# Directions
Here are the records. Write out exactly the lines between the one holding "- 浏览器插件面板布局：左侧" and the one holding "- 插件面板预览和刷新功能修复：1) 修复mxGraph路径为js/mxClient.min.js；2)", inclusive.
Start of Exercise data
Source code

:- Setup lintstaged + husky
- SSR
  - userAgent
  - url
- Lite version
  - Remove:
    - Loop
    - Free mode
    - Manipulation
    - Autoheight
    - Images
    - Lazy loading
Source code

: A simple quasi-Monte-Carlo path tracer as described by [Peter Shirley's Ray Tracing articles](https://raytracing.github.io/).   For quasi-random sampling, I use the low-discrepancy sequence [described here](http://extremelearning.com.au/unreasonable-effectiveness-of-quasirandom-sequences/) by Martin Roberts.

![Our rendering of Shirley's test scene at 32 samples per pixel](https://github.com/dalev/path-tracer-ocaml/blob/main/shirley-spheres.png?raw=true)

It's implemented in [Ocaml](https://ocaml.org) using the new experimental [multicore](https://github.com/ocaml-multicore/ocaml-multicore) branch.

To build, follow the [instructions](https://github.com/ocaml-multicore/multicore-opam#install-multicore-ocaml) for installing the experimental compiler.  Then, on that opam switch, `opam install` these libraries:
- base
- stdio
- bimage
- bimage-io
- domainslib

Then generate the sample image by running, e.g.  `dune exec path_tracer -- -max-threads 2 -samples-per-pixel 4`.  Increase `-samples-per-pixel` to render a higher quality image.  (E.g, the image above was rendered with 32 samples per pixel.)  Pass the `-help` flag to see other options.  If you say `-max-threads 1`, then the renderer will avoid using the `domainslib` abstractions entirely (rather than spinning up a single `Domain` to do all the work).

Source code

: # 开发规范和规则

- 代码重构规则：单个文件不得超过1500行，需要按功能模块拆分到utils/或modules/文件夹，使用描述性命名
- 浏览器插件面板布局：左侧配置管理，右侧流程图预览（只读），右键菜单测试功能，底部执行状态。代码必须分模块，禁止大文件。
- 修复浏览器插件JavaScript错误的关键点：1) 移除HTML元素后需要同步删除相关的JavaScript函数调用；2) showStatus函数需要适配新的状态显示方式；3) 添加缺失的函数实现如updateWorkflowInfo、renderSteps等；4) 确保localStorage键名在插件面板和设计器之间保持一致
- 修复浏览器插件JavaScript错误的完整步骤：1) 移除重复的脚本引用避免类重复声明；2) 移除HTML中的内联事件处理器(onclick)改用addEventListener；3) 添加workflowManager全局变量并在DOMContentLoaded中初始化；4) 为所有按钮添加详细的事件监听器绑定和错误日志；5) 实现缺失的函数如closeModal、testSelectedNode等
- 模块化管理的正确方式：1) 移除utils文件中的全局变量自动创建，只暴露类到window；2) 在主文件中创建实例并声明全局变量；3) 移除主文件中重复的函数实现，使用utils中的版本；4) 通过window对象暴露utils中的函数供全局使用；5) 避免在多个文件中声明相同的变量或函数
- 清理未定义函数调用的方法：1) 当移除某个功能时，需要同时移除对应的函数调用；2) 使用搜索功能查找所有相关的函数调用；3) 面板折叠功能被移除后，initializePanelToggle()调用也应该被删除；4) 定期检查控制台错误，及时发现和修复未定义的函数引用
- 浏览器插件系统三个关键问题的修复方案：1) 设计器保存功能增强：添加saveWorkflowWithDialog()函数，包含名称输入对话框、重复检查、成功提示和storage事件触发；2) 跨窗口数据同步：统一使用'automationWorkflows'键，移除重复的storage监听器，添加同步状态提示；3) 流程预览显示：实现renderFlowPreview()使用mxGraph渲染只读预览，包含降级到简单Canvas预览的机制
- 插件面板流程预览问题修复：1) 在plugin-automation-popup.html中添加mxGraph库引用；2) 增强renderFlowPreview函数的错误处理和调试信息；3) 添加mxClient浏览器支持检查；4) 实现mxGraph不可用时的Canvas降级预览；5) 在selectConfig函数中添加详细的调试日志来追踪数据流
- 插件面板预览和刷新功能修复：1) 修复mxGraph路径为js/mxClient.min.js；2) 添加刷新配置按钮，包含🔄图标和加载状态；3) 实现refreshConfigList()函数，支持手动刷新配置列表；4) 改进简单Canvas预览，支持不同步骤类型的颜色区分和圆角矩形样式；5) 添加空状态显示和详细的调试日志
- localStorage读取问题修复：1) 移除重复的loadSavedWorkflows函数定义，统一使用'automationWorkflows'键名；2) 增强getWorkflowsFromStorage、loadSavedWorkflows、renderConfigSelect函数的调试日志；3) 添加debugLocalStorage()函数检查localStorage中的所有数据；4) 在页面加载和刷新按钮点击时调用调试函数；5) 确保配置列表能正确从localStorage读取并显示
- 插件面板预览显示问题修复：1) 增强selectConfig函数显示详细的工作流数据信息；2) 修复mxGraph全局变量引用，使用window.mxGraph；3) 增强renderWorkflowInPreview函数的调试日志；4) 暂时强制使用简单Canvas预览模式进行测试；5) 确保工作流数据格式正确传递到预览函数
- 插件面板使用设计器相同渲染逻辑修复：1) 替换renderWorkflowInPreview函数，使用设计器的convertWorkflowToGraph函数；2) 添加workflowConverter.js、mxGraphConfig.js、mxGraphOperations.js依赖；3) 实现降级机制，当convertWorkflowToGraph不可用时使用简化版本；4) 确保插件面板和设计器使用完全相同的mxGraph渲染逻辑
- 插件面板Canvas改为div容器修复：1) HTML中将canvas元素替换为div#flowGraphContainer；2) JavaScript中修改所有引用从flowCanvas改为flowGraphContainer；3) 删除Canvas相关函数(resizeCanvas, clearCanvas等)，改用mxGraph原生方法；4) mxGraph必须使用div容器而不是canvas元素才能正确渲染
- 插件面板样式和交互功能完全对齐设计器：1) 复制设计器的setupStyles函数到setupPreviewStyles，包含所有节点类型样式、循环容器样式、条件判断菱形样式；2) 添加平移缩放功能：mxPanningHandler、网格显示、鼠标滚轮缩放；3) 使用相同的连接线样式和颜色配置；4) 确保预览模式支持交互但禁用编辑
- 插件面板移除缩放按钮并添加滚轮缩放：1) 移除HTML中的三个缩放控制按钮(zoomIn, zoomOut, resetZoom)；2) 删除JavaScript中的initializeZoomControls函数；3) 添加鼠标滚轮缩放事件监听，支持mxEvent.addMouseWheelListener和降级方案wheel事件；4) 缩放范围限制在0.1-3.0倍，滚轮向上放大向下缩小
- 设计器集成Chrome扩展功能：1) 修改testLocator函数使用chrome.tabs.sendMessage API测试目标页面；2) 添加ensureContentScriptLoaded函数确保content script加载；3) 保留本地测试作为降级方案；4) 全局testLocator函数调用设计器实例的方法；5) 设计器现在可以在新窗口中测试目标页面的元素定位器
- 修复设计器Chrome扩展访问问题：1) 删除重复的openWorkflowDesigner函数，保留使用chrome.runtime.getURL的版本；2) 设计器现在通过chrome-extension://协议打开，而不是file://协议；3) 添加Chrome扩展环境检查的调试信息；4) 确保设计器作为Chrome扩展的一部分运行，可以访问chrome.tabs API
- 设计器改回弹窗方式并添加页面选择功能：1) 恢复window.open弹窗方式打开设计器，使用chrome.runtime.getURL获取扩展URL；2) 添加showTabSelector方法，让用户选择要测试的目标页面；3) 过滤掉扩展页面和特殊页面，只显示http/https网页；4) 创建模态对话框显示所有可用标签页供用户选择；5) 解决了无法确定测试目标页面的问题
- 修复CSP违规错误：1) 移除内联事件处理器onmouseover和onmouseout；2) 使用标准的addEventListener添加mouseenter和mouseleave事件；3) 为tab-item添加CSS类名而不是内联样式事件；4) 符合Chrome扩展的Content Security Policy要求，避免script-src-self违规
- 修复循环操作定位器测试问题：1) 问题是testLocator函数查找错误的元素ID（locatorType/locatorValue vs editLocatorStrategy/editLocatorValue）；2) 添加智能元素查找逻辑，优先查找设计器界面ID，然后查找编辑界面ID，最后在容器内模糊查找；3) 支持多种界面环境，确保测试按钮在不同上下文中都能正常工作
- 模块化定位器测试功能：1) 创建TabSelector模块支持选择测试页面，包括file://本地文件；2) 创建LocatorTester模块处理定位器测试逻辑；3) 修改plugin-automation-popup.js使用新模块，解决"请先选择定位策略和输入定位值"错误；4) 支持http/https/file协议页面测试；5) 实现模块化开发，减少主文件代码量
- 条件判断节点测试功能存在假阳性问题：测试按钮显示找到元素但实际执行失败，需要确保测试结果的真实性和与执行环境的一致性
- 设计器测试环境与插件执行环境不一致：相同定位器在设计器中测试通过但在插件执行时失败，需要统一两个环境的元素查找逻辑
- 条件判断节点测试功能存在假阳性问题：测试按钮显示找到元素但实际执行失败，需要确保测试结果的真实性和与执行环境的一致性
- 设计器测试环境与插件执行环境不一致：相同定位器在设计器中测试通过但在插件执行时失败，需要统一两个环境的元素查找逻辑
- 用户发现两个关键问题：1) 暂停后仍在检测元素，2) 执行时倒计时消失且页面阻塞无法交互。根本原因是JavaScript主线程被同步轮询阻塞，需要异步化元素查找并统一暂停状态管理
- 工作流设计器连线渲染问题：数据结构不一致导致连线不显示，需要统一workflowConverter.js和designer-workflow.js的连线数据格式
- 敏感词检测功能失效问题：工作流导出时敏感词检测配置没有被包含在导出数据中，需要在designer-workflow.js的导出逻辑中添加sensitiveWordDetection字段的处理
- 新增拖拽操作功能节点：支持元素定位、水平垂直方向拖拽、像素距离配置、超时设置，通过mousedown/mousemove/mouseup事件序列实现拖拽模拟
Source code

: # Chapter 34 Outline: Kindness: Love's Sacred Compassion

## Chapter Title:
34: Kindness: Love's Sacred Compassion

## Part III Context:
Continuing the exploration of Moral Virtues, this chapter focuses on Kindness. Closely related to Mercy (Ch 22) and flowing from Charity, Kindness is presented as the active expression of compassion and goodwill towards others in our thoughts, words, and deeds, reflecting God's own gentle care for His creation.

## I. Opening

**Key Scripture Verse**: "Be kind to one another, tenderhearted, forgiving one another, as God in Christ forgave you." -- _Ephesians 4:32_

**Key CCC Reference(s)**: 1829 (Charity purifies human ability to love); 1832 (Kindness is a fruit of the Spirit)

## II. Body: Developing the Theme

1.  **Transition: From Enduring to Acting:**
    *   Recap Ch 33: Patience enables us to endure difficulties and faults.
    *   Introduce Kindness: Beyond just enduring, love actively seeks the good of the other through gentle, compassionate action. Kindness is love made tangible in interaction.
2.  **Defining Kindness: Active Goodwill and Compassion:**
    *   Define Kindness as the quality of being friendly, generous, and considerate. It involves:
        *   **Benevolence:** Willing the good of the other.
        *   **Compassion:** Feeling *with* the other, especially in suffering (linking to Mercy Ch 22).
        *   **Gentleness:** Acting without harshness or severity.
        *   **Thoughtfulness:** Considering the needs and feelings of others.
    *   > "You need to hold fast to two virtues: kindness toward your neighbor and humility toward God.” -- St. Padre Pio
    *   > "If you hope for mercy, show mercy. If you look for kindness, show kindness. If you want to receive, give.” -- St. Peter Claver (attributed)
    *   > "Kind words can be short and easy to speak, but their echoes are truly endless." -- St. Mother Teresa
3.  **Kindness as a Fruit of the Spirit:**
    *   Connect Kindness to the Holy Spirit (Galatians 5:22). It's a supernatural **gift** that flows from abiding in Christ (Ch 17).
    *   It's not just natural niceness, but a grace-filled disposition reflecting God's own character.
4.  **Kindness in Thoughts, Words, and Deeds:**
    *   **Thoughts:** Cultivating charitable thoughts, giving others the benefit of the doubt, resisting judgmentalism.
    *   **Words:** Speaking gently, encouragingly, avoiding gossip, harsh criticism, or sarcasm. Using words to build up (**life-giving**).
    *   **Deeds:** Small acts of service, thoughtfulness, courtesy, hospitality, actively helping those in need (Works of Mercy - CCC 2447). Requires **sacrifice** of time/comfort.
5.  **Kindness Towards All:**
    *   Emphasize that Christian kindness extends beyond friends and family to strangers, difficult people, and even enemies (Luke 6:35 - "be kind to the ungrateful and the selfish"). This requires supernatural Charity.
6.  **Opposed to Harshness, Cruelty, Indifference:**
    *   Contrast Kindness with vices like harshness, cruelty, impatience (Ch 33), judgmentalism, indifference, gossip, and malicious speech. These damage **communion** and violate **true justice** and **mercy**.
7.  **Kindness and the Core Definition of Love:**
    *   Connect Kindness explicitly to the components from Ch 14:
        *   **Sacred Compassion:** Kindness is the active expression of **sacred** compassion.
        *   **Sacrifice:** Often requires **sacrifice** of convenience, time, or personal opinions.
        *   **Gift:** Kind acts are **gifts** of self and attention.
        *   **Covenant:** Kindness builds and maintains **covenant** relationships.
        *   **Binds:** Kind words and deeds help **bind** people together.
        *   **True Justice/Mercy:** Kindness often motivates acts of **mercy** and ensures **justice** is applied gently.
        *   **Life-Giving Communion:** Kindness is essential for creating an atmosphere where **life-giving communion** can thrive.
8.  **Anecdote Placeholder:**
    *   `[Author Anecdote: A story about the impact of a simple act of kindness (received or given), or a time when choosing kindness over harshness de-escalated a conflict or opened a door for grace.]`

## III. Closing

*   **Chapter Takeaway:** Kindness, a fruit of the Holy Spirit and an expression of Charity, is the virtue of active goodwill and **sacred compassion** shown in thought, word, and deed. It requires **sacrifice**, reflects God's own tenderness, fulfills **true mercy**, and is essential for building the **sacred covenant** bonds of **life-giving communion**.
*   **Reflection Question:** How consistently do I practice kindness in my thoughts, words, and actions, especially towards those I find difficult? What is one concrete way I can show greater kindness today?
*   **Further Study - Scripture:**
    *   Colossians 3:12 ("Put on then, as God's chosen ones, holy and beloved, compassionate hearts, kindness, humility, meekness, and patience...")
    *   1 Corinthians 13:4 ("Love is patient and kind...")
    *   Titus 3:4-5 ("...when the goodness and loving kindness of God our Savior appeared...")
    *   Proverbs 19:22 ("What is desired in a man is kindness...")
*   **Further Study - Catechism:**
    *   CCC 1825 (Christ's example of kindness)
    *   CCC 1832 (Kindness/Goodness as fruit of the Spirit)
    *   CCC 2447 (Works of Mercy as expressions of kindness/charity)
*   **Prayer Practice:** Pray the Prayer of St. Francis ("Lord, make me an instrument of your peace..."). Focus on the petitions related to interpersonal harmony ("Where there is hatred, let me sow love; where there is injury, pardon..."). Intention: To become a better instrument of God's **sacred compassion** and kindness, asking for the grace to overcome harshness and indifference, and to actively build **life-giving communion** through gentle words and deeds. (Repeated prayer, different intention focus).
End of Exercise data
# Solution for this task
- 浏览器插件面板布局：左侧配置管理，右侧流程图预览（只读），右键菜单测试功能，底部执行状态。代码必须分模块，禁止大文件。
- 修复浏览器插件JavaScript错误的关键点：1) 移除HTML元素后需要同步删除相关的JavaScript函数调用；2) showStatus函数需要适配新的状态显示方式；3) 添加缺失的函数实现如updateWorkflowInfo、renderSteps等；4) 确保localStorage键名在插件面板和设计器之间保持一致
- 修复浏览器插件JavaScript错误的完整步骤：1) 移除重复的脚本引用避免类重复声明；2) 移除HTML中的内联事件处理器(onclick)改用addEventListener；3) 添加workflowManager全局变量并在DOMContentLoaded中初始化；4) 为所有按钮添加详细的事件监听器绑定和错误日志；5) 实现缺失的函数如closeModal、testSelectedNode等
- 模块化管理的正确方式：1) 移除utils文件中的全局变量自动创建，只暴露类到window；2) 在主文件中创建实例并声明全局变量；3) 移除主文件中重复的函数实现，使用utils中的版本；4) 通过window对象暴露utils中的函数供全局使用；5) 避免在多个文件中声明相同的变量或函数
- 清理未定义函数调用的方法：1) 当移除某个功能时，需要同时移除对应的函数调用；2) 使用搜索功能查找所有相关的函数调用；3) 面板折叠功能被移除后，initializePanelToggle()调用也应该被删除；4) 定期检查控制台错误，及时发现和修复未定义的函数引用
- 浏览器插件系统三个关键问题的修复方案：1) 设计器保存功能增强：添加saveWorkflowWithDialog()函数，包含名称输入对话框、重复检查、成功提示和storage事件触发；2) 跨窗口数据同步：统一使用'automationWorkflows'键，移除重复的storage监听器，添加同步状态提示；3) 流程预览显示：实现renderFlowPreview()使用mxGraph渲染只读预览，包含降级到简单Canvas预览的机制
- 插件面板流程预览问题修复：1) 在plugin-automation-popup.html中添加mxGraph库引用；2) 增强renderFlowPreview函数的错误处理和调试信息；3) 添加mxClient浏览器支持检查；4) 实现mxGraph不可用时的Canvas降级预览；5) 在selectConfig函数中添加详细的调试日志来追踪数据流
- 插件面板预览和刷新功能修复：1) 修复mxGraph路径为js/mxClient.min.js；2) 添加刷新配置按钮，包含🔄图标和加载状态；3) 实现refreshConfigList()函数，支持手动刷新配置列表；4) 改进简单Canvas预览，支持不同步骤类型的颜色区分和圆角矩形样式；5) 添加空状态显示和详细的调试日志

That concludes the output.